Document images with source code
◆ ◆ ◆ ◆
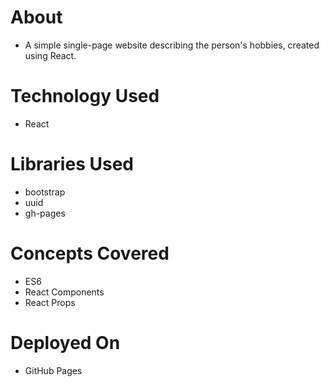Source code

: # About
- A simple single-page website describing the person's hobbies, created using React.

# Technology Used
- React

# Libraries Used
- bootstrap
- uuid
- gh-pages

# Concepts Covered
- ES6
- React Components
- React Props

# Deployed On
- GitHub Pages
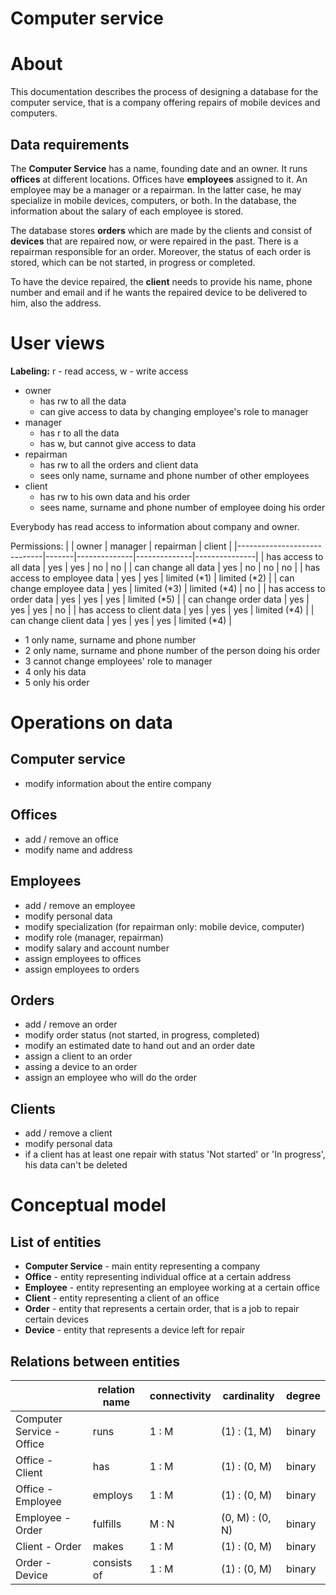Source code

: # Computer service 

# About

This documentation describes the process of designing a database for the computer service, that is a company offering repairs of mobile devices and computers. 

## Data requirements

The **Computer Service** has a name, founding date and an owner. It runs **offices** at different locations. Offices have **employees** assigned to it. An employee may be a manager or a repairman. In the latter case, he may specialize in mobile devices, computers, or both. In the database, the information about the salary of each employee is stored.

The database stores **orders** which are made by the clients and consist of **devices** that are repaired now, or were repaired in the past. There is a repairman responsible for an order. Moreover, the status of each order is stored, which can be not started, in progress or completed.

To have the device repaired, the **client** needs to provide his name, phone number and email and if he wants the repaired device to be delivered to him, also the address. 

# User views

**Labeling:**
 r - read access, w - write access
  
* owner
  * has rw to all the data
  * can give access to data by changing employee's role to manager
* manager
  * has r to all the data
  * has w, but cannot give access to data
* repairman 
  * has rw to all the orders and client data
  * sees only name, surname and phone number of other employees 
* client
  * has rw to his own data and his order
  * sees name, surname and phone number of employee doing his order 

Everybody has read access to information about company and owner.

Permissions:
|                             | owner | manager      | repairman    | client        |
|-----------------------------|-------|--------------|--------------|---------------|
| has access to all data      | yes   | yes          | no           | no            |
| can change all data         | yes   | no           | no           | no            |
| has access to employee data | yes   | yes          | limited (*1) | limited (*2)  |
| can change employee data    | yes   | limited (*3) | limited (*4) | no            |
| has access to order data    | yes   | yes          | yes          | limited (*5)  |
| can change order data       | yes   | yes          | yes          | no            |
| has access to client data   | yes   | yes          | yes          | limited (*4)  |
| can change client data      | yes   | yes          | yes          | limited (*4)  |

* 1	only name, surname and phone number
* 2	only name, surname and phone number of the person doing his order
* 3	cannot change employees' role to manager
* 4	only his data
* 5	only his order 

# Operations on data

## Computer service
* modify information about the entire company

## Offices
* add / remove an office
* modify name and address

## Employees
* add / remove an employee
* modify personal data
* modify specialization (for repairman only: mobile device, computer)
* modify role (manager, repairman)
* modify salary and account number
* assign employees to offices
* assign employees to orders

## Orders
* add / remove an order
* modify order status (not started, in progress, completed)
* modify an estimated date to hand out and an order date
* assign a client to an order
* assing a device to an order 
* assign an employee who will do the order

## Clients
* add / remove a client
* modify personal data
* if a client has at least one repair with status 'Not started' or 'In progress', his data can't be deleted

# Conceptual model

## List of entities

* **Computer Service** - main entity representing a company
* ****Office**** - entity representing individual office at a certain address
* **Employee**  - entity representing an employee working at a certain office
* **Client** - entity representing a client of an office
* **Order** - entity that represents a certain order, that is a job to repair certain devices 
* **Device** - entity that represents a device left for repair


## Relations between entities

|                           | relation name | connectivity | cardinality     | degree |
|---------------------------|---------------|--------------|-----------------|--------|
| Computer Service - Office | runs          | 1 : M        | (1) : (1, M)    | binary |
| Office - Client           | has           | 1 : M        | (1) : (0, M)    | binary |
| Office - Employee         | employs       | 1 : M        | (1) : (0, M)    | binary |
| Employee - Order          | fulfills      | M : N        | (0, M) : (0, N) | binary |
| Client - Order            | makes         | 1 : M        | (1) : (0, M)    | binary |
| Order - Device            | consists of   | 1 : M        | (1) : (0, M)    | binary |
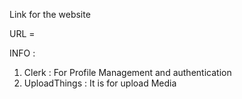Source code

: Link for the website

URL = 




INFO : 

1) Clerk : For Profile Management and authentication
2) UploadThings : It is for upload Media
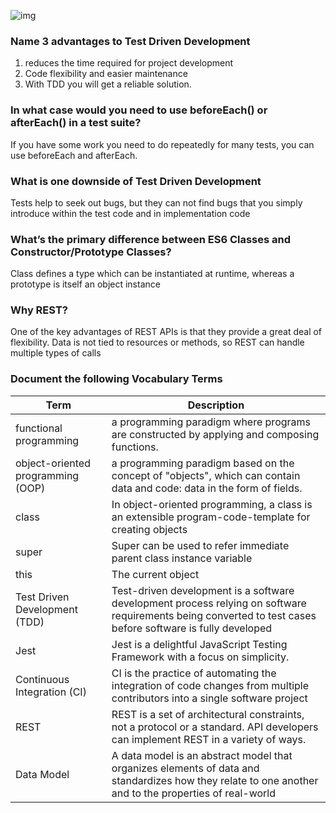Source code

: ![img](https://upload.wikimedia.org/wikipedia/commons/thumb/2/20/Middleware_Schema.svg/220px-Middleware_Schema.svg.png)

### Name 3 advantages to Test Driven Development
1. reduces the time required for project development
2. Code flexibility and easier maintenance
3. With TDD you will get a reliable solution.

### In what case would you need to use beforeEach() or afterEach() in a test suite?
If you have some work you need to do repeatedly for many tests, you can use beforeEach and afterEach.
### What is one downside of Test Driven Development
Tests help to seek out bugs, but they can not find bugs that you simply introduce within the test code and in implementation code
### What’s the primary difference between ES6 Classes and Constructor/Prototype Classes?
Class defines a type which can be instantiated at runtime, whereas a prototype is itself an object instance
### Why REST?
One of the key advantages of REST APIs is that they provide a great deal of flexibility. Data is not tied to resources or methods, so REST can handle multiple types of calls

### Document the following Vocabulary Terms

|Term|Description|
|----|----|
|functional programming| a programming paradigm where programs are constructed by applying and composing functions. |
|object-oriented programming (OOP)|  a programming paradigm based on the concept of "objects", which can contain data and code: data in the form of fields. |
|class| In object-oriented programming, a class is an extensible program-code-template for creating objects |
|super|Super can be used to refer immediate parent class instance variable |
|this| The current object |
|Test Driven Development (TDD)| Test-driven development is a software development process relying on software requirements being converted to test cases before software is fully developed |
|Jest| Jest is a delightful JavaScript Testing Framework with a focus on simplicity. |
|Continuous Integration (CI)| CI is the practice of automating the integration of code changes from multiple contributors into a single software project |
|REST| REST is a set of architectural constraints, not a protocol or a standard. API developers can implement REST in a variety of ways. |
|Data Model| A data model is an abstract model that organizes elements of data and standardizes how they relate to one another and to the properties of real-world |
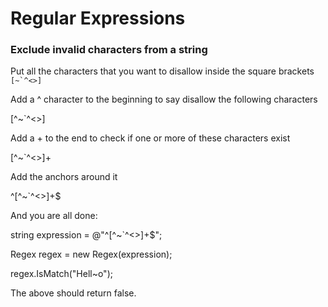# Regular Expressions

### Exclude invalid characters from a string

Put all the characters that you want to disallow inside the square brackets <code>\[~\`^<>\]</code>

Add a ^ character to the beginning to say disallow the following characters

[^~`^<>]

Add a + to the end to check if one or more of these characters exist

[^~`^<>]+

Add the anchors around it

^[^~`^<>]+$

 

And you are all done:

string expression = @"^[^~`^<>]+$";

Regex regex = new Regex(expression);

regex.IsMatch("Hell~o");

The above should return false.
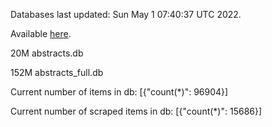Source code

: Databases last updated: Sun May  1 07:40:37 UTC 2022. 

Available [here](https://github.com/cbeauhilton/ash-db/releases).


20M	abstracts.db

152M	abstracts_full.db

Current number of items in db:
[{"count(*)": 96904}]

Current number of scraped items in db:
[{"count(*)": 15686}]
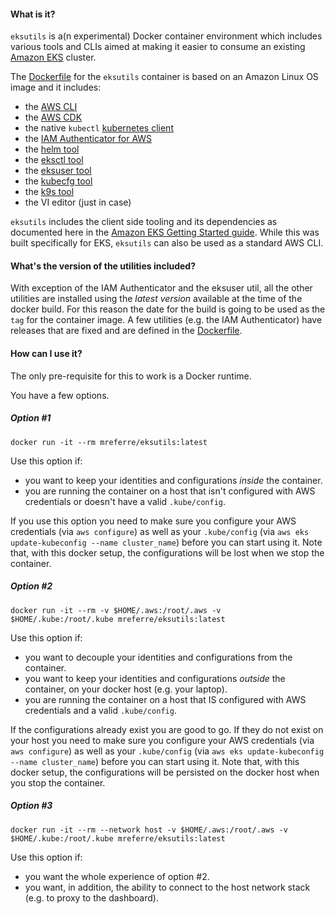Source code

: #### What is it?

`eksutils` is a(n experimental) Docker container environment which includes various tools and CLIs aimed at making it easier to consume an existing [Amazon EKS](https://aws.amazon.com/eks/) cluster. 

The [Dockerfile](https://github.com/mreferre/eksutils/blob/master/Dockerfile) for the `eksutils` container is based on an Amazon Linux OS image and it includes:
- the [AWS CLI](https://aws.amazon.com/cli) 
- the [AWS CDK](https://github.com/awslabs/aws-cdk)
- the native `kubectl` [kubernetes client](https://kubernetes.io/docs/tasks/tools/install-kubectl/)
- the [IAM Authenticator for AWS](https://github.com/kubernetes-sigs/aws-iam-authenticator)
- the [helm tool](https://github.com/helm/helm)
- the [eksctl tool](https://github.com/weaveworks/eksctl)
- the [eksuser tool](https://github.com/prabhatsharma/eksuser/)
- the [kubecfg tool](https://github.com/ksonnet/kubecfg)
- the [k9s tool](https://k9ss.io/)
- the VI editor (just in case) 

`eksutils` includes the client side tooling and its dependencies as documented here in the [Amazon EKS Getting Started guide](https://docs.aws.amazon.com/eks/latest/userguide/getting-started.html). While this was built specifically for EKS, `eksutils` can also be used as a standard AWS CLI.

#### What's the version of the utilities included?

With exception of the IAM Authenticator and the eksuser util, all the other utilities are installed using the *latest version* available at the time of the docker build. For this reason the date for the build is going to be used as the `tag` for the container image. A few utilities (e.g. the IAM Authenticator) have releases that are fixed and are defined in the [Dockerfile](https://github.com/mreferre/eksutils/blob/master/Dockerfile).

#### How can I use it?

The only pre-requisite for this to work is a Docker runtime. 

You have a few options. 

##### Option #1

`docker run -it --rm mreferre/eksutils:latest`

Use this option if:

*  you want to keep your identities and configurations *inside* the container.
*  you are running the container on a host that isn't configured with AWS credentials or doesn't have a valid `.kube/config`. 

If you use this option you need to make sure you configure your AWS credentials (via `aws configure`) as well as your `.kube/config` (via `aws eks update-kubeconfig --name cluster_name`) before you can start using it. Note that, with this docker setup, the configurations will be lost when we stop the container.  

##### Option #2

`docker run -it --rm -v $HOME/.aws:/root/.aws -v $HOME/.kube:/root/.kube mreferre/eksutils:latest` 

Use this option if:

* you want to decouple your identities and configurations from the container. 
* you want to keep your identities and configurations *outside* the container, on your docker host (e.g. your laptop).
* you are running the container on a host that IS configured with AWS credentials and a valid `.kube/config`. 

If the configurations already exist you are good to go. If they do not exist on your host you need to make sure you configure your AWS credentials (via `aws configure`) as well as your `.kube/config` (via `aws eks update-kubeconfig --name cluster_name`) before you can start using it. Note that, with this docker setup, the configurations will be persisted on the docker host when you stop the container. 

##### Option #3

`docker run -it --rm --network host -v $HOME/.aws:/root/.aws -v $HOME/.kube:/root/.kube mreferre/eksutils:latest`

Use this option if:

* you want the whole experience of option #2. 
* you want, in addition, the ability to connect to the host network stack (e.g. to proxy to the dashboard).  


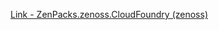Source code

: [Link - ZenPacks.zenoss.CloudFoundry (zenoss)](https://github.com/zenoss/ZenPacks.zenoss.CloudFoundry)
◆ ◆ ◆ ◆
# WHAT THE EXERCISE ASKS
Look through the data above for the word "from". Report each line where it occurs.

# EXERCISE SOLUTION
|Continuous Integration (CI)| CI is the practice of automating the integration of code changes from multiple contributors into a single software project |
### Exclude invalid characters from a string
* you want to decouple your identities and configurations from the container. 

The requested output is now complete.